“Confident of Thailand” is the latest words from Yingluck, Mobius & Moodys, but are they right?
The latest words on Thailand, from Yingluck, Mobius and Moodys are basically they all are confident about Thailand. Yingluck, Thailand’s care taker prime minister said yesterday, it is time to build confidence in Thailand. Mobius, strategist at the guru of emerging markets Templeton Funds, yesterday, breaking a normal pattern of few tweet on anything, went into a series of continuous tweets that basically said he is confident in Thailand’s fundamentals, despite politics. Then Moodys, the credit rating agency, with many reservations, gave Thailand’s credit outlook as “Stable”. Coming out days before the above three made a move, was World Bank, Thailand’s Central Bank and Thailand’s long term planner NESDB, also turned very bullish, but with some serious strings attached, saying that bullish sentiment, depends on Thailand getting its political house in order soon.
But are they right?
Right or wrong, the fact is, the battle in Thailand, is about democracy vs dictatorship (the establishment calls it neutral government for a few years).
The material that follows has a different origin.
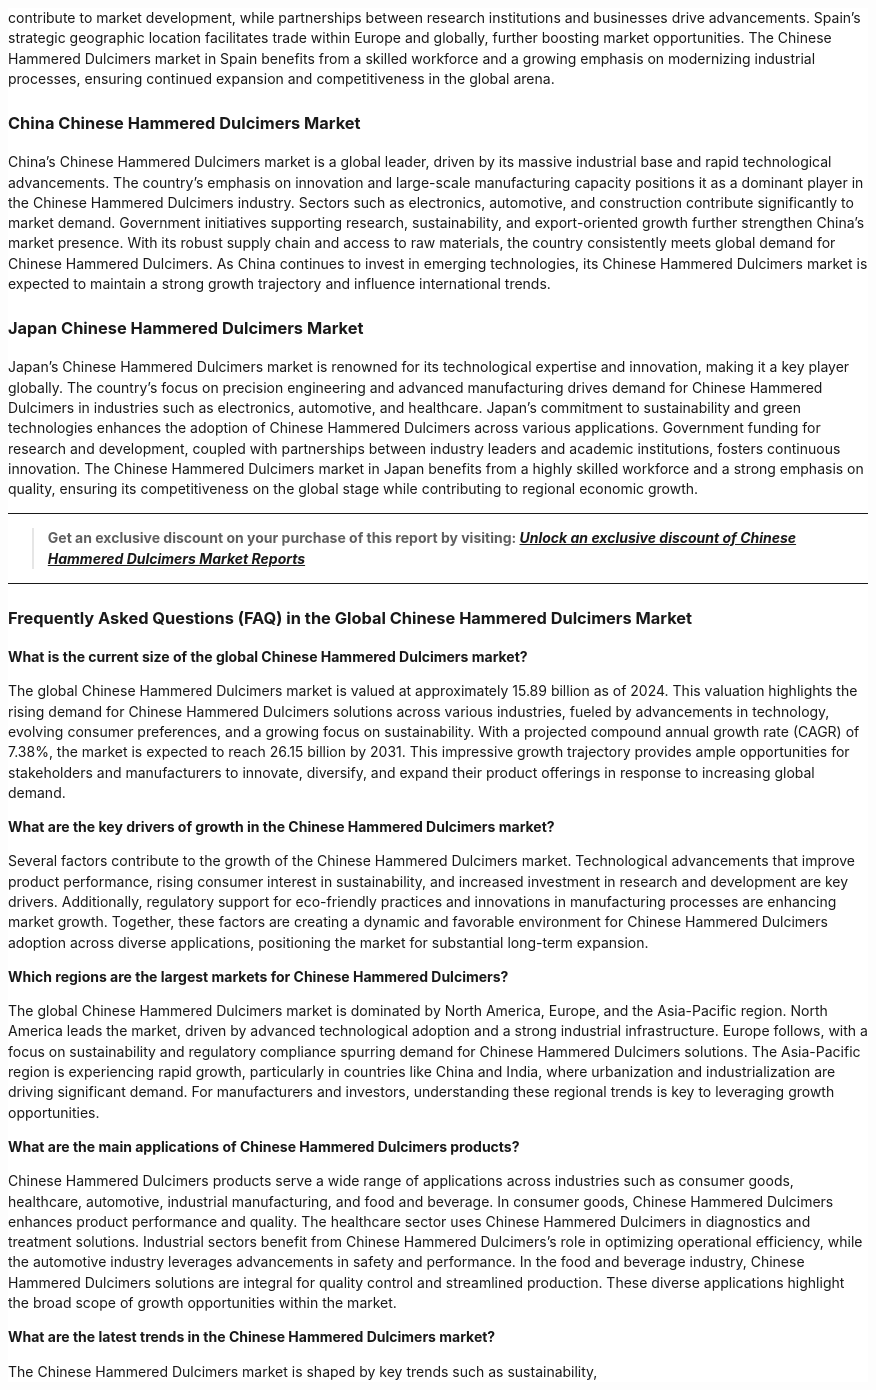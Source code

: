 contribute to market development, while partnerships between research institutions and businesses drive advancements. Spain&rsquo;s strategic geographic location facilitates trade within Europe and globally, further boosting market opportunities. The Chinese Hammered Dulcimers market in Spain benefits from a skilled workforce and a growing emphasis on modernizing industrial processes, ensuring continued expansion and competitiveness in the global arena.</p><h3>China Chinese Hammered Dulcimers Market</h3><p>China&rsquo;s Chinese Hammered Dulcimers market is a global leader, driven by its massive industrial base and rapid technological advancements. The country&rsquo;s emphasis on innovation and large-scale manufacturing capacity positions it as a dominant player in the Chinese Hammered Dulcimers industry. Sectors such as electronics, automotive, and construction contribute significantly to market demand. Government initiatives supporting research, sustainability, and export-oriented growth further strengthen China&rsquo;s market presence. With its robust supply chain and access to raw materials, the country consistently meets global demand for Chinese Hammered Dulcimers. As China continues to invest in emerging technologies, its Chinese Hammered Dulcimers market is expected to maintain a strong growth trajectory and influence international trends.</p><h3>Japan Chinese Hammered Dulcimers Market</h3><p>Japan&rsquo;s Chinese Hammered Dulcimers market is renowned for its technological expertise and innovation, making it a key player globally. The country&rsquo;s focus on precision engineering and advanced manufacturing drives demand for Chinese Hammered Dulcimers in industries such as electronics, automotive, and healthcare. Japan&rsquo;s commitment to sustainability and green technologies enhances the adoption of Chinese Hammered Dulcimers across various applications. Government funding for research and development, coupled with partnerships between industry leaders and academic institutions, fosters continuous innovation. The Chinese Hammered Dulcimers market in Japan benefits from a highly skilled workforce and a strong emphasis on quality, ensuring its competitiveness on the global stage while contributing to regional economic growth.</p><hr /><blockquote><p><strong>Get an exclusive discount on your purchase of this report by visiting: <em><a href="://marketresearchpulse.com/ask-for-discount/117610?utm_source=Github&amp;utm_medium=029">Unlock an exclusive discount of Chinese Hammered Dulcimers Market Reports</a></em>&nbsp;</strong></p></blockquote><hr /><h3>Frequently Asked Questions (FAQ) in the Global Chinese Hammered Dulcimers Market</h3><p><strong>What is the current size of the global Chinese Hammered Dulcimers market?</strong></p><p>The global Chinese Hammered Dulcimers market is valued at approximately 15.89 billion as of 2024. This valuation highlights the rising demand for Chinese Hammered Dulcimers solutions across various industries, fueled by advancements in technology, evolving consumer preferences, and a growing focus on sustainability. With a projected compound annual growth rate (CAGR) of 7.38%, the market is expected to reach 26.15 billion by 2031. This impressive growth trajectory provides ample opportunities for stakeholders and manufacturers to innovate, diversify, and expand their product offerings in response to increasing global demand.</p><p><strong>What are the key drivers of growth in the Chinese Hammered Dulcimers market?</strong></p><p>Several factors contribute to the growth of the Chinese Hammered Dulcimers market. Technological advancements that improve product performance, rising consumer interest in sustainability, and increased investment in research and development are key drivers. Additionally, regulatory support for eco-friendly practices and innovations in manufacturing processes are enhancing market growth. Together, these factors are creating a dynamic and favorable environment for Chinese Hammered Dulcimers adoption across diverse applications, positioning the market for substantial long-term expansion.</p><p><strong>Which regions are the largest markets for Chinese Hammered Dulcimers?</strong></p><p>The global Chinese Hammered Dulcimers market is dominated by North America, Europe, and the Asia-Pacific region. North America leads the market, driven by advanced technological adoption and a strong industrial infrastructure. Europe follows, with a focus on sustainability and regulatory compliance spurring demand for Chinese Hammered Dulcimers solutions. The Asia-Pacific region is experiencing rapid growth, particularly in countries like China and India, where urbanization and industrialization are driving significant demand. For manufacturers and investors, understanding these regional trends is key to leveraging growth opportunities.</p><p><strong>What are the main applications of Chinese Hammered Dulcimers products?</strong></p><p>Chinese Hammered Dulcimers products serve a wide range of applications across industries such as consumer goods, healthcare, automotive, industrial manufacturing, and food and beverage. In consumer goods, Chinese Hammered Dulcimers enhances product performance and quality. The healthcare sector uses Chinese Hammered Dulcimers in diagnostics and treatment solutions. Industrial sectors benefit from Chinese Hammered Dulcimers&rsquo;s role in optimizing operational efficiency, while the automotive industry leverages advancements in safety and performance. In the food and beverage industry, Chinese Hammered Dulcimers solutions are integral for quality control and streamlined production. These diverse applications highlight the broad scope of growth opportunities within the market.</p><p><strong>What are the latest trends in the Chinese Hammered Dulcimers market?</strong></p><p>The Chinese Hammered Dulcimers market is shaped by key trends such as sustainability,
I just want to remind everyone, that while economics is important, the fact is, several credible & professional research have found, that there is a link between democracy and economic development. These research says, democracy, is a key driving factor, for sustainable strong growth.
(Up-Dated) Since those words a few weeks ago, the Thai stock market had a bit of a bull run, and a few days ago, both Fitch and Moodys, affirm their “Stable Outlook” for Thailand. But many such as Thailand’s largest fund manager, said Thailand’s future looks bleak on politics, even with Fascist Suthep protest down-sizing, but Judicial Coup now the problem.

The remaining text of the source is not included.